• EXERCISE:
Reproduce every entry below precisely; do not include the pictures.

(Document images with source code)

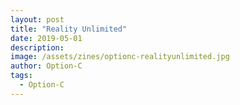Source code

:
 ```yaml
---
layout: post
title: "Reality Unlimited"
date: 2019-05-01
description: 
image: /assets/zines/optionc-realityunlimited.jpg
author: Option-C
tags:
  - Option-C
---
```

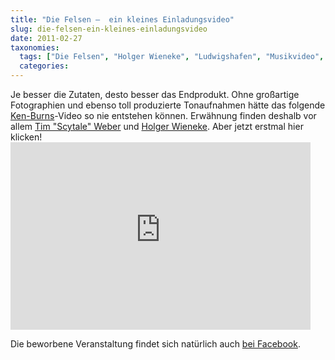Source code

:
 ```yaml
---
title: "Die Felsen –  ein kleines Einladungsvideo"
slug: die-felsen-ein-kleines-einladungsvideo
date: 2011-02-27
taxonomies:
  tags: ["Die Felsen", "Holger Wieneke", "Ludwigshafen", "Musikvideo", "scytale", "Youtube", "Musik"]
  categories: 
---
```


<p>Je besser die Zutaten, desto besser das Endprodukt. Ohne großartige Fotographien und ebenso toll produzierte Tonaufnahmen hätte das folgende <a href="http://en.wikipedia.org/wiki/Ken_Burns_effect-Video" title="Ken-Burns-effect bei Wikipedia [EN]">Ken-Burns</a>-Video so nie entstehen können. Erwähnung finden deshalb vor allem <a href="http://www.twitter.com/scytale" title="Tim Weber bei Twitter">Tim "Scytale" Weber</a> und <a href="http://www.dashaus-lu.de/info/team.html" title="Holger Wieneke vom Kulturzentrum DasHaus in Ludwigshafen">Holger Wieneke</a>. Aber jetzt erstmal hier klicken!

<iframe title="YouTube video player" width="480" height="300" src="http://www.youtube-nocookie.com/embed/gGc7RGEOx3E?rel=0&amp;hd=1" frameborder="0" allowfullscreen></iframe>

Die beworbene Veranstaltung findet sich natürlich auch <a href="http://on.fb.me/felsen-cd" title="Facebookveranstaltung zur CD-Veröffentlichungsfeier der Felsen">bei Facebook</a>.</p></body></html>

• EXPECTED ANSWER:
Source code

:
 ```yaml
---
layout: post
title: "Reality Unlimited"
date: 2019-05-01
description: 
image: /assets/zines/optionc-realityunlimited.jpg
author: Option-C
tags:
  - Option-C
---
```

Source code

:
 ```yaml
---
title: "Die Felsen –  ein kleines Einladungsvideo"
slug: die-felsen-ein-kleines-einladungsvideo
date: 2011-02-27
taxonomies:
  tags: ["Die Felsen", "Holger Wieneke", "Ludwigshafen", "Musikvideo", "scytale", "Youtube", "Musik"]
  categories: 
---
```


<p>Je besser die Zutaten, desto besser das Endprodukt. Ohne großartige Fotographien und ebenso toll produzierte Tonaufnahmen hätte das folgende <a href="http://en.wikipedia.org/wiki/Ken_Burns_effect-Video" title="Ken-Burns-effect bei Wikipedia [EN]">Ken-Burns</a>-Video so nie entstehen können. Erwähnung finden deshalb vor allem <a href="http://www.twitter.com/scytale" title="Tim Weber bei Twitter">Tim "Scytale" Weber</a> und <a href="http://www.dashaus-lu.de/info/team.html" title="Holger Wieneke vom Kulturzentrum DasHaus in Ludwigshafen">Holger Wieneke</a>. Aber jetzt erstmal hier klicken!

<iframe title="YouTube video player" width="480" height="300" src="http://www.youtube-nocookie.com/embed/gGc7RGEOx3E?rel=0&amp;hd=1" frameborder="0" allowfullscreen></iframe>

Die beworbene Veranstaltung findet sich natürlich auch <a href="http://on.fb.me/felsen-cd" title="Facebookveranstaltung zur CD-Veröffentlichungsfeier der Felsen">bei Facebook</a>.</p></body></html>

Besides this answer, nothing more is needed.